Segment Open

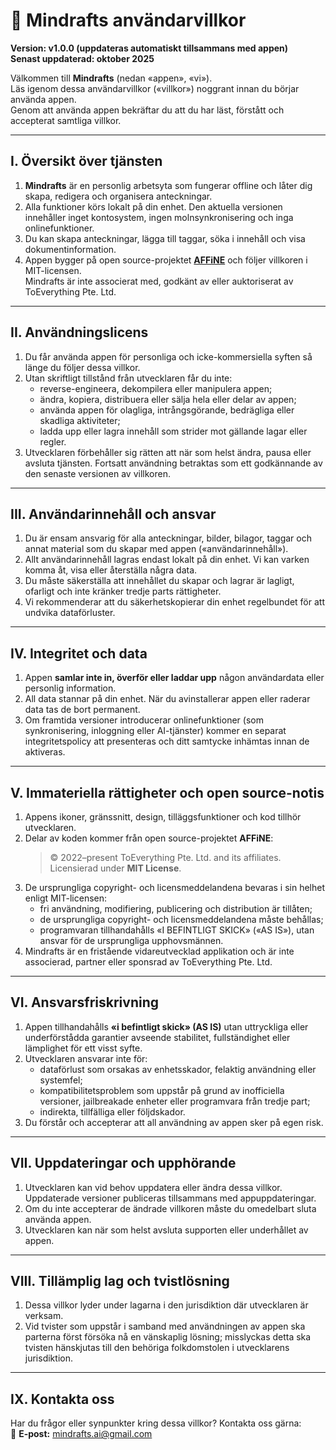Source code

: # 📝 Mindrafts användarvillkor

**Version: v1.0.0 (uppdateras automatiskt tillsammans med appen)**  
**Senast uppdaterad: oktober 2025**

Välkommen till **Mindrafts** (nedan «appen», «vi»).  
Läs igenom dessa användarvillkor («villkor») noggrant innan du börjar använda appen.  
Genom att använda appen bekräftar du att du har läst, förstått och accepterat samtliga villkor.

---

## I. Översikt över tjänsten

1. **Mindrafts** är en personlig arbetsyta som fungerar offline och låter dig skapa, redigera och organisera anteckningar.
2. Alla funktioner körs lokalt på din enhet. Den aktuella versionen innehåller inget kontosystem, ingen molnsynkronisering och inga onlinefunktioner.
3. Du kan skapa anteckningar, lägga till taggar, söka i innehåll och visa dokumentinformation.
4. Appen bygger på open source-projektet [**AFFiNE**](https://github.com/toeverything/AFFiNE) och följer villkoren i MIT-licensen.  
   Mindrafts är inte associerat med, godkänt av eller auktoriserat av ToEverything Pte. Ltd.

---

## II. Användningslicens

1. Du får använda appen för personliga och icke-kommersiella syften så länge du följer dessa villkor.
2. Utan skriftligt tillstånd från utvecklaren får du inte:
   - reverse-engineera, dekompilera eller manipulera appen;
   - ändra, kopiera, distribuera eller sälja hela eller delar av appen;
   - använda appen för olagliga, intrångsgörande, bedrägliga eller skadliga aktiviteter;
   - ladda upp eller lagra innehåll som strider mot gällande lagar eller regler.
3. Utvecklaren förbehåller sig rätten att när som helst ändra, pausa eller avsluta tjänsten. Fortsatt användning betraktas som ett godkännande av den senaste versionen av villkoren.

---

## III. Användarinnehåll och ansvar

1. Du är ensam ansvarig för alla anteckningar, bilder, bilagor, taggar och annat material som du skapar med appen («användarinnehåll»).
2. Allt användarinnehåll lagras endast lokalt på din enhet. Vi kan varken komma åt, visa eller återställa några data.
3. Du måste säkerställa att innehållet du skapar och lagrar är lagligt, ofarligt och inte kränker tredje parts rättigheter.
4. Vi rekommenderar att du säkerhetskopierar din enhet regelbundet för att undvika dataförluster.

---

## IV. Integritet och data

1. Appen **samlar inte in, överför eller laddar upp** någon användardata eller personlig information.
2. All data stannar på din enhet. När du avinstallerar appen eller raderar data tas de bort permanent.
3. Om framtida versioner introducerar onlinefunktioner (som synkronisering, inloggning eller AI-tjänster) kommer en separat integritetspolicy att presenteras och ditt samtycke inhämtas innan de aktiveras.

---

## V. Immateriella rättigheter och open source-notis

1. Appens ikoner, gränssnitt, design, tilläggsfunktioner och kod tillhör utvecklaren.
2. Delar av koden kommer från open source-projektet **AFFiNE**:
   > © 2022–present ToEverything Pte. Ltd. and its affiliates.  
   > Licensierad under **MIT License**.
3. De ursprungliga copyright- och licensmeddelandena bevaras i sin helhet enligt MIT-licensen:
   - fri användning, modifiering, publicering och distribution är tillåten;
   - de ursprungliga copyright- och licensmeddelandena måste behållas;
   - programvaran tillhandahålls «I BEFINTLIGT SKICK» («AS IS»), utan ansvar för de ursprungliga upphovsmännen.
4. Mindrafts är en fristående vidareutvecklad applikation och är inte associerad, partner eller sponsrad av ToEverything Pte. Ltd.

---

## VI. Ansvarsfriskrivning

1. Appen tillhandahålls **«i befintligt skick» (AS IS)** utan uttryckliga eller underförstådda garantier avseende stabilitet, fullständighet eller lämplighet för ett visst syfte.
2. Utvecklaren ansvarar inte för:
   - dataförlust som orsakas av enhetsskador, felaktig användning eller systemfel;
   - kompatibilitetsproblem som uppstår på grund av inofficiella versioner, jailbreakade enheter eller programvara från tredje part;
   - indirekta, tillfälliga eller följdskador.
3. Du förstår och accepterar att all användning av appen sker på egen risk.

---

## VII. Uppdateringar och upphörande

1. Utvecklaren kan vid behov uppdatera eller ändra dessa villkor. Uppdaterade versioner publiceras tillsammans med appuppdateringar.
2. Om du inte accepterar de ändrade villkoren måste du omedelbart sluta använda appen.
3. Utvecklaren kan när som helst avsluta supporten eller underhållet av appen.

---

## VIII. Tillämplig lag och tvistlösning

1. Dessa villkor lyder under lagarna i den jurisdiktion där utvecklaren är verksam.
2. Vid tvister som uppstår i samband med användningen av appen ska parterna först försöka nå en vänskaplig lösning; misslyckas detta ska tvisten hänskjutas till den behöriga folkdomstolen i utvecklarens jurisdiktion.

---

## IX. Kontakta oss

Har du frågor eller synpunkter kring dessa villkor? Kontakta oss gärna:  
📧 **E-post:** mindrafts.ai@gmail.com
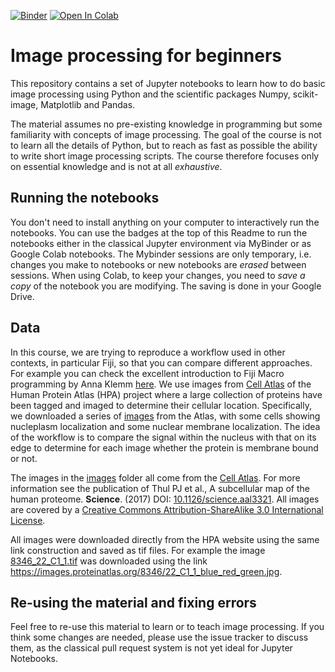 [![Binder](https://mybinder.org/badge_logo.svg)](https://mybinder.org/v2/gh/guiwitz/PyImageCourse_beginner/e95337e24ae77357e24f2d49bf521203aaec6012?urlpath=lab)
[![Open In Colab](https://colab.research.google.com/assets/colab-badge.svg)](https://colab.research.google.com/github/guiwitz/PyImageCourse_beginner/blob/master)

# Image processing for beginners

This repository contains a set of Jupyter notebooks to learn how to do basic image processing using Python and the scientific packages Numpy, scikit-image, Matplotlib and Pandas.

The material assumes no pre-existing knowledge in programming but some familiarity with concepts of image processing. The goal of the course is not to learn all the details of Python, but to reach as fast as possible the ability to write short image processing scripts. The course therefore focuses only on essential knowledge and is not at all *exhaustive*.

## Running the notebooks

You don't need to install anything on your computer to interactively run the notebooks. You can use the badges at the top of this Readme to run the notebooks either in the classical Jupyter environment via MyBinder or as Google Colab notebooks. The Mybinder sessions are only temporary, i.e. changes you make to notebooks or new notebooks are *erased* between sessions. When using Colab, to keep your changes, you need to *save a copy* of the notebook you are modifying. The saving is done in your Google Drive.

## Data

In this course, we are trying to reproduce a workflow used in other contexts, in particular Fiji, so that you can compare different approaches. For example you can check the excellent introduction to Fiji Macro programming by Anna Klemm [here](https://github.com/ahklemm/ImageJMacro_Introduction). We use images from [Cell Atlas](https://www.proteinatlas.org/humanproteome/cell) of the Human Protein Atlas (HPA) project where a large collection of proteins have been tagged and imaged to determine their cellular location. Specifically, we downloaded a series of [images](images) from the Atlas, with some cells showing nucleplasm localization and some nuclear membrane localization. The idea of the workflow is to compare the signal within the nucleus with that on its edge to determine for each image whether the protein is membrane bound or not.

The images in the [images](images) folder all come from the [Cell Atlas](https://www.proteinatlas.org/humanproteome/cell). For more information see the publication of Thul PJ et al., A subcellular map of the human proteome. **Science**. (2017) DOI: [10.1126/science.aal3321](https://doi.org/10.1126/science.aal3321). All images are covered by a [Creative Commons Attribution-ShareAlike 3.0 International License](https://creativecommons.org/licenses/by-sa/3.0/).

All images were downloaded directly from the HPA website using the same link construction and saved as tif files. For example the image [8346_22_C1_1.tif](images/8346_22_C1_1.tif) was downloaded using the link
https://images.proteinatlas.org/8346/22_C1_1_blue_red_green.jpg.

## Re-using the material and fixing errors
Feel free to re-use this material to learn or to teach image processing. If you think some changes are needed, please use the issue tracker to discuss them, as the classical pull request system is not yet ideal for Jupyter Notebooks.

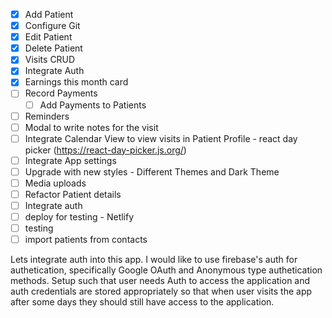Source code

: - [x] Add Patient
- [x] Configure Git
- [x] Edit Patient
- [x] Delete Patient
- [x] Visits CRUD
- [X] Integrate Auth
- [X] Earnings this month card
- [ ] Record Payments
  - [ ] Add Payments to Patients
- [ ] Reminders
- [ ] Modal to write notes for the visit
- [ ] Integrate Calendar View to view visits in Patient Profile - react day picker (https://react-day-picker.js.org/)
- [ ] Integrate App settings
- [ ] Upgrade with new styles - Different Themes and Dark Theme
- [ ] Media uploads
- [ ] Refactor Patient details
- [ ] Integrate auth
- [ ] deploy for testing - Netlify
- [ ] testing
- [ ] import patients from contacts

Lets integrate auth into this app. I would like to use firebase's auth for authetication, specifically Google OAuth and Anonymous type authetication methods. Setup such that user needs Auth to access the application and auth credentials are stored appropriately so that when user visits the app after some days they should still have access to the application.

Segment Closed

§ **WORK ITEM**: Only the lines from the start of the records to the line with "3. Du kan skapa" belong in the copy. Print them exactly, minus pictures.

§ **RESULT**:
Source code

: # 📝 Mindrafts användarvillkor

**Version: v1.0.0 (uppdateras automatiskt tillsammans med appen)**  
**Senast uppdaterad: oktober 2025**

Välkommen till **Mindrafts** (nedan «appen», «vi»).  
Läs igenom dessa användarvillkor («villkor») noggrant innan du börjar använda appen.  
Genom att använda appen bekräftar du att du har läst, förstått och accepterat samtliga villkor.

---

## I. Översikt över tjänsten

1. **Mindrafts** är en personlig arbetsyta som fungerar offline och låter dig skapa, redigera och organisera anteckningar.
2. Alla funktioner körs lokalt på din enhet. Den aktuella versionen innehåller inget kontosystem, ingen molnsynkronisering och inga onlinefunktioner.
3. Du kan skapa anteckningar, lägga till taggar, söka i innehåll och visa dokumentinformation.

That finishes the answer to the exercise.